▸ **What to do**: A faithful copy of the whole listing is required.
________________________
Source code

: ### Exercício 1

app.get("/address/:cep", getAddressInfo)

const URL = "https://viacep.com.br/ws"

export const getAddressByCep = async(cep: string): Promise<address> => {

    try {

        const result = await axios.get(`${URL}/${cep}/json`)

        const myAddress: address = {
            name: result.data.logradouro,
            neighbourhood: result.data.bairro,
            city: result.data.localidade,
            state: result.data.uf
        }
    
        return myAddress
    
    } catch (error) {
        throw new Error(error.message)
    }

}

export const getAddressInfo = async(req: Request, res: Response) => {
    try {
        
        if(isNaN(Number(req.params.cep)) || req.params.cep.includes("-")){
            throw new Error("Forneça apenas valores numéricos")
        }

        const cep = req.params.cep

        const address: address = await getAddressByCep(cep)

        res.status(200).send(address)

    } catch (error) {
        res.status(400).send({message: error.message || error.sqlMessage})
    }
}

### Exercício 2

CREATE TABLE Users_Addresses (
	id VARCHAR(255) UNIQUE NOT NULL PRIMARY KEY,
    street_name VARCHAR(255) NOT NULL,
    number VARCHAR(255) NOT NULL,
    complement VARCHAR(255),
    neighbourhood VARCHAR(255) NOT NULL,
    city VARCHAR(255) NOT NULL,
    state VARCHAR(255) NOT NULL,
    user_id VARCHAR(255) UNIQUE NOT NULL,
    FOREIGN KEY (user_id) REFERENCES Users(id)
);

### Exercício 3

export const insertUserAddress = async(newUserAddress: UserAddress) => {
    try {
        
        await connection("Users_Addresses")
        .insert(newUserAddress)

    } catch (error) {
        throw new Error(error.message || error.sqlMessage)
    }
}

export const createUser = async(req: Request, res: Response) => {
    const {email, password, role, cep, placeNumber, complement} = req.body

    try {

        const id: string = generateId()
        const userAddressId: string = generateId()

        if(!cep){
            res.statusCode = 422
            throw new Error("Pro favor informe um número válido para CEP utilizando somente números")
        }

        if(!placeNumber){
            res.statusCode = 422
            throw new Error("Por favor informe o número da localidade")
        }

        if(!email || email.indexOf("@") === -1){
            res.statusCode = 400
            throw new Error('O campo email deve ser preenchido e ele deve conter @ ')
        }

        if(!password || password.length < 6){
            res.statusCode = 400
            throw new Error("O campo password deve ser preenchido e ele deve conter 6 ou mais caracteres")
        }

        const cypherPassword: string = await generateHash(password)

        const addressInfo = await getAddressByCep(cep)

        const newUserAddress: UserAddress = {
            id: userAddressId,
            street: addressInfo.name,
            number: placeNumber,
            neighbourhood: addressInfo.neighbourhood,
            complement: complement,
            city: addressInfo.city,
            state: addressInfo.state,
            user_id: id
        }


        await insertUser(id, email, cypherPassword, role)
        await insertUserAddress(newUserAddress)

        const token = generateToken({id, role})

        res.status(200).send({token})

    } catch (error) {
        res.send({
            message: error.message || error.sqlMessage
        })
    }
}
________________________
▸ **Solution below**:
Source code

: ### Exercício 1

app.get("/address/:cep", getAddressInfo)

const URL = "https://viacep.com.br/ws"

export const getAddressByCep = async(cep: string): Promise<address> => {

    try {

        const result = await axios.get(`${URL}/${cep}/json`)

        const myAddress: address = {
            name: result.data.logradouro,
            neighbourhood: result.data.bairro,
            city: result.data.localidade,
            state: result.data.uf
        }
    
        return myAddress
    
    } catch (error) {
        throw new Error(error.message)
    }

}

export const getAddressInfo = async(req: Request, res: Response) => {
    try {
        
        if(isNaN(Number(req.params.cep)) || req.params.cep.includes("-")){
            throw new Error("Forneça apenas valores numéricos")
        }

        const cep = req.params.cep

        const address: address = await getAddressByCep(cep)

        res.status(200).send(address)

    } catch (error) {
        res.status(400).send({message: error.message || error.sqlMessage})
    }
}

### Exercício 2

CREATE TABLE Users_Addresses (
	id VARCHAR(255) UNIQUE NOT NULL PRIMARY KEY,
    street_name VARCHAR(255) NOT NULL,
    number VARCHAR(255) NOT NULL,
    complement VARCHAR(255),
    neighbourhood VARCHAR(255) NOT NULL,
    city VARCHAR(255) NOT NULL,
    state VARCHAR(255) NOT NULL,
    user_id VARCHAR(255) UNIQUE NOT NULL,
    FOREIGN KEY (user_id) REFERENCES Users(id)
);

### Exercício 3

export const insertUserAddress = async(newUserAddress: UserAddress) => {
    try {
        
        await connection("Users_Addresses")
        .insert(newUserAddress)

    } catch (error) {
        throw new Error(error.message || error.sqlMessage)
    }
}

export const createUser = async(req: Request, res: Response) => {
    const {email, password, role, cep, placeNumber, complement} = req.body

    try {

        const id: string = generateId()
        const userAddressId: string = generateId()

        if(!cep){
            res.statusCode = 422
            throw new Error("Pro favor informe um número válido para CEP utilizando somente números")
        }

        if(!placeNumber){
            res.statusCode = 422
            throw new Error("Por favor informe o número da localidade")
        }

        if(!email || email.indexOf("@") === -1){
            res.statusCode = 400
            throw new Error('O campo email deve ser preenchido e ele deve conter @ ')
        }

        if(!password || password.length < 6){
            res.statusCode = 400
            throw new Error("O campo password deve ser preenchido e ele deve conter 6 ou mais caracteres")
        }

        const cypherPassword: string = await generateHash(password)

        const addressInfo = await getAddressByCep(cep)

        const newUserAddress: UserAddress = {
            id: userAddressId,
            street: addressInfo.name,
            number: placeNumber,
            neighbourhood: addressInfo.neighbourhood,
            complement: complement,
            city: addressInfo.city,
            state: addressInfo.state,
            user_id: id
        }


        await insertUser(id, email, cypherPassword, role)
        await insertUserAddress(newUserAddress)

        const token = generateToken({id, role})

        res.status(200).send({token})

    } catch (error) {
        res.send({
            message: error.message || error.sqlMessage
        })
    }
}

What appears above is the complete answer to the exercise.